Fischer Fixing, a specialist in fixings and installation systems, has expanded its operations in the UAE to enhance its services to the region by opening a new office in Abu Dhabi.
The Germany-based company has been serving the Middle East for decades. “In order to serve our customers better, Fischer decided to open its own subsidiary Fischer FZE in 2006 in Dubai as its regional headquarters,” says Kusum Rawat, marketing manager, Fischer Fixing.
The company also has its central warehouse for the Middle East in Dubai. Within the Middle East, Fischer has a strong presence in Qatar, Kuwait, Saudi Arabia, Oman, Bahrain and Abu Dhabi.
Founded in 1948, Fischer is one of the most innovative groups of companies in the world, with 43 subsidiaries in 32 countries. It has earned a reputation for designing, engineering and building tough industrial machinery.
The company’s expert services include providing safe, economic fixings and connectors around the world for professionals and craftsmen. Its innovative fixing products include special rail fixings, facade systems, installation systems for mechanical, electrical and plumbing (MEP) supports, fire-stopping products, solar fixing systems, and mechanical and chemical anchors.
Fischer is at the forefront of chemical anchor development, according to Rawat. “It has taken chemical anchoring into areas where it was believed it had no place,” she says. “The use of chemical anchors and chemical mortars in the cracked tensile zones of concrete was for many years believed to be impossible. The Fischer group of companies pioneered this technology and today chemical fixings can be done into cracked concrete with absolute safety and exceptionally high loading.”
Tracing the history of chemical anchors, she says these fixings were invented in 1960s in Germany and first came into prominence in the construction of the Olympic Stadium for the 1972 Munich Summer Olympic Games.
“There was a requirement for fixings into concrete that could withstand very heavy loads using small anchor-anchor spacing and edge distances – something not achieved by normal steel expansion anchors. From those beginnings, technology has developed dramatically to the extent that chemical anchoring has become the norm rather than the exception,” she explains.
Chemical anchoring can be divided into two groups. The first is the original concept, whereby a chemical resin and hardening agent are placed together into a glass capsule filled with quartz aggregate. A hole is drilled to diameter, the dust cleaned out and a threaded stud with a chisel point on the end is drilled into the capsule, breaking and mixing the contents and bonding the stud to the hole.
The second group was developed in the mid-1980s, which has enhanced chemical fixing with the introduction of a two-component chemical mortar. “Contained in a plastic cartridge and dispensed through a mixing nozzle by means of an applicator or injection gun, this development enabled chemical anchoring technology to become much more versatile and user-friendly. It could now be utilised into a wider range of building materials unlike its predecessor. The ease of use and practicality of the chemical injection system for applications in masonry, hollow blocks, cavity floors and so forth has made it the fixing method of choice,” she points out.

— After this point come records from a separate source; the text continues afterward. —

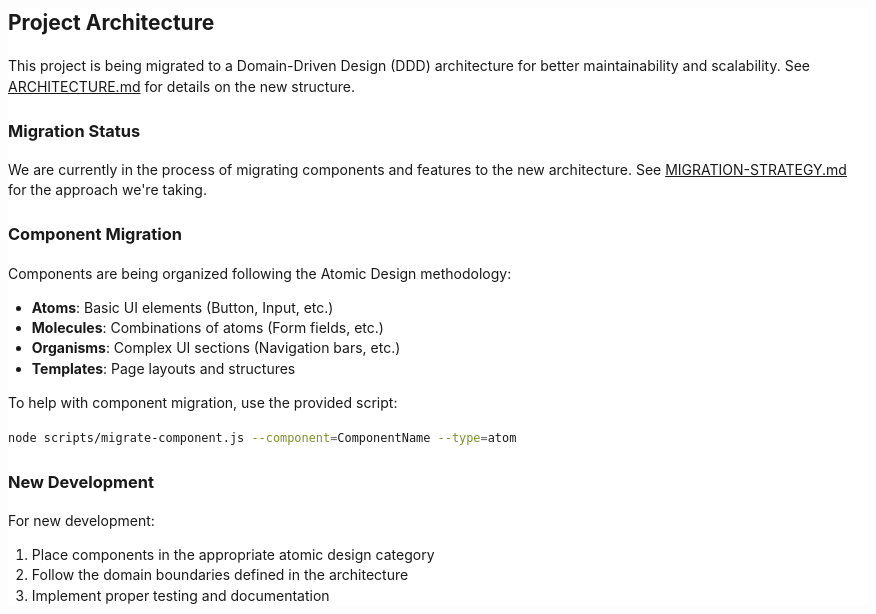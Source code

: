 ## Project Architecture

This project is being migrated to a Domain-Driven Design (DDD) architecture for better maintainability and scalability. See [ARCHITECTURE.md](src/ARCHITECTURE.md) for details on the new structure.

### Migration Status

We are currently in the process of migrating components and features to the new architecture. See [MIGRATION-STRATEGY.md](src/MIGRATION-STRATEGY.md) for the approach we're taking.

### Component Migration

Components are being organized following the Atomic Design methodology:

- **Atoms**: Basic UI elements (Button, Input, etc.)
- **Molecules**: Combinations of atoms (Form fields, etc.)
- **Organisms**: Complex UI sections (Navigation bars, etc.)
- **Templates**: Page layouts and structures

To help with component migration, use the provided script:

```bash
node scripts/migrate-component.js --component=ComponentName --type=atom
```

### New Development

For new development:

1. Place components in the appropriate atomic design category
2. Follow the domain boundaries defined in the architecture
3. Implement proper testing and documentation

As the market has grown, there has been a proliferation of chemical anchors and chemical mortars with products ranging across the quality and performance spectrums. Consumers, however, have access to information that can guide them to select the most appropriate products by accessing product approvals from the world’s leading approval authority, the Eota (European Organisation for Technical Approvals). Products with European Technical Approvals (ETAs) under the supervision of Eota guarantee performance levels with the knowledge that safety and security cannot be compromised, she adds.
Various types of chemicals have been used in the manufacture of chemical anchors. “Originally a polyester resin with styrene as the hardening agent was the most predominant,” Rawat explains. “However, over time polyester was found to be carcinogenic and subject to saponification when exposed to moisture, resulting in a loss of approximately 40 per cent in its bonding strength. Furthermore, styrene is a known carcinogenic. Polyesters should, therefore, only be used for interior applications. Fischer does not support the use of polyesters in critical areas where accidents can occur and people can get injured.”

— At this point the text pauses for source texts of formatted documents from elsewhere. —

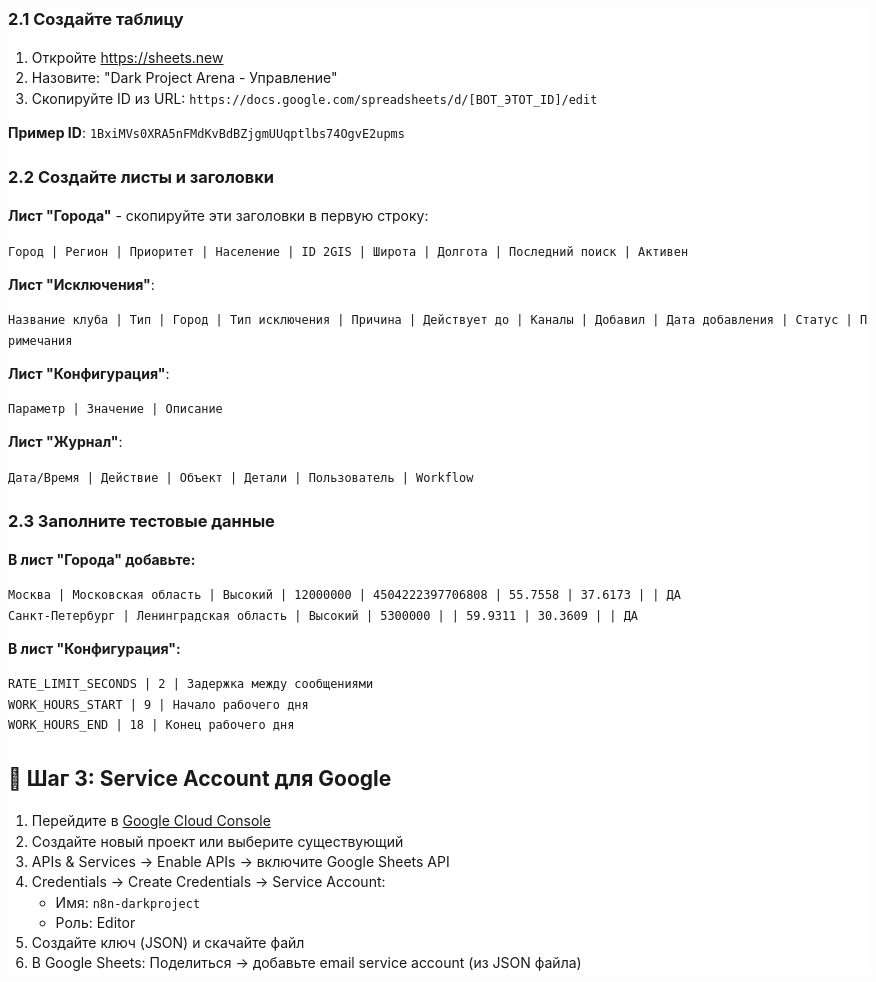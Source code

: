 ### 2.1 Создайте таблицу

1. Откройте https://sheets.new
2. Назовите: "Dark Project Arena - Управление"
3. Скопируйте ID из URL: `https://docs.google.com/spreadsheets/d/[ВОТ_ЭТОТ_ID]/edit`

**Пример ID**: `1BxiMVs0XRA5nFMdKvBdBZjgmUUqptlbs74OgvE2upms`

### 2.2 Создайте листы и заголовки

**Лист "Города"** - скопируйте эти заголовки в первую строку:
```
Город | Регион | Приоритет | Население | ID 2GIS | Широта | Долгота | Последний поиск | Активен
```

**Лист "Исключения"**:
```
Название клуба | Тип | Город | Тип исключения | Причина | Действует до | Каналы | Добавил | Дата добавления | Статус | Примечания
```

**Лист "Конфигурация"**:
```
Параметр | Значение | Описание
```

**Лист "Журнал"**:
```
Дата/Время | Действие | Объект | Детали | Пользователь | Workflow
```

### 2.3 Заполните тестовые данные

**В лист "Города" добавьте:**
```
Москва | Московская область | Высокий | 12000000 | 4504222397706808 | 55.7558 | 37.6173 | | ДА
Санкт-Петербург | Ленинградская область | Высокий | 5300000 | | 59.9311 | 30.3609 | | ДА
```

**В лист "Конфигурация":**
```
RATE_LIMIT_SECONDS | 2 | Задержка между сообщениями
WORK_HOURS_START | 9 | Начало рабочего дня
WORK_HOURS_END | 18 | Конец рабочего дня
```

## 🔐 Шаг 3: Service Account для Google

1. Перейдите в [Google Cloud Console](https://console.cloud.google.com/)
2. Создайте новый проект или выберите существующий
3. APIs & Services → Enable APIs → включите Google Sheets API
4. Credentials → Create Credentials → Service Account:
   - Имя: `n8n-darkproject`
   - Роль: Editor
5. Создайте ключ (JSON) и скачайте файл
6. В Google Sheets: Поделиться → добавьте email service account (из JSON файла)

After technological improvements brought about epoxy acrylates and hybrid polyesters (polyesters with an organic compound), the next development in chemical anchoring was vinylesters (also including hybrid vinylesters) and finally, the premium and most secure chemical anchoring available today comprises of pure epoxy.
Some of the prestigious projects the company has supplied its fixings to in the Middle East include Al Maryah Island (previously known as Sowwah island) and Etihad Towers in Abu Dhabi; Dubai monorail and Burj Al Arab Hotel in Dubai; King Saud University and Princess Nora Bint Abdulrahman University in Saudi Arabia; and Wakrah stadium, Qatar Islamic Tower office, Mall of Qatar, Qatar Foundation car-park site, Qatar Rail, Light Rail Transit (LRT), Abraj Quarters at The Pearl, Banana Island, Doha Festival City, Qatar Petroleum District, the Sheraton hotel renovation, Msheireb Downtown Doha Phase Two and Hamad Medical City project.